We sat there as the young men’s names were called. They rose from their seats in the gallery, they walked to the front in their suits and ties, they said, “yes, your honor” and “no, your honor” and they were dismissed back to their classes, back to their lives to await their next court dates.
And the court started bringing men in from the back. These men wore orange prison jumpsuits. These men walked in handcuffed and shackled. These men were served by court-appointed attorneys. These men were Black. These men were Latino. There were some drug charges. There were shoplifting charges. One man was walked in by bailiffs, in chains, and the charge against him was shoplifting two packs of diapers from a CVS. I looked at my friend’s attorney because I thought I misheard. I asked him if that man was in jail and going back to jail for stealing diapers. The lawyer said, “Of course.”
These young, white college boys were moving through the process while charged with much more serious crimes without spending a day in jail. But the Black men and the people of color were moving through the same process, sometimes on much lesser charges, in jail.

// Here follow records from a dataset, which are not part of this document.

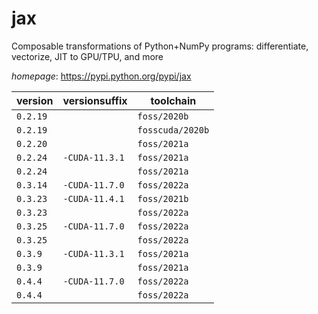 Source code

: # jax

Composable transformations of Python+NumPy programs:  differentiate, vectorize, JIT to GPU/TPU, and more

*homepage*: <https://pypi.python.org/pypi/jax>

version | versionsuffix | toolchain
--------|---------------|----------
``0.2.19`` |  | ``foss/2020b``
``0.2.19`` |  | ``fosscuda/2020b``
``0.2.20`` |  | ``foss/2021a``
``0.2.24`` | ``-CUDA-11.3.1`` | ``foss/2021a``
``0.2.24`` |  | ``foss/2021a``
``0.3.14`` | ``-CUDA-11.7.0`` | ``foss/2022a``
``0.3.23`` | ``-CUDA-11.4.1`` | ``foss/2021b``
``0.3.23`` |  | ``foss/2022a``
``0.3.25`` | ``-CUDA-11.7.0`` | ``foss/2022a``
``0.3.25`` |  | ``foss/2022a``
``0.3.9`` | ``-CUDA-11.3.1`` | ``foss/2021a``
``0.3.9`` |  | ``foss/2021a``
``0.4.4`` | ``-CUDA-11.7.0`` | ``foss/2022a``
``0.4.4`` |  | ``foss/2022a``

Our system says everyone is innocent until proven guilty. For some people that looks like navigating a multi-year process while carrying on with school and job and life. For other people, innocent until proven guilty looks like serving your sentence before you even go to trial. It looks like losing your job, your housing and sometimes even your children.
A cash bail system that keeps some people incarcerated awaiting trial and allows others to go free solely because they have more access to money and social capital is lawfare. If you sit and watch a day in a court you’ll see the difference runs right down the color line. We have two criminal justice systems in this country. As Bryan Stevenson says, you get better outcomes in America if you are rich and guilty than if you are poor and innocent. White people and Black people commit crimes at the same rate, but they are incarcerated at wildly different rates. As a person of faith, I think that makes Jesus weep and the devil dance.
If we want to compensate victims of lawfare, let’s start there.
In his first sermon, Jesus announced that he was inaugurating the Kingdom of God, and it was good news for the poor and oppressed and release for the prisoners. I think Christians have gotten really comfortable with that being a metaphor, but I think Jesus actually meant it.
The young man who was so precious to so many of us died a few years ago. He fought the good fight, but his addiction eventually overcame him. He had many traumas to carry in his life, but the time he spent in jail so soon after the loss of his mother — it didn’t rehabilitate him. He got out of prison and worked hard to build his life from the ground up. He always had a church family who loved him, and he always had systems working to swallow him whole. He was a bright light. I miss him.
I know if he had been a young white man attending Boston College, he never would have spent a night in jail.
Kate Murphy is pastor at The Grove Presbyterian Church in Charlotte.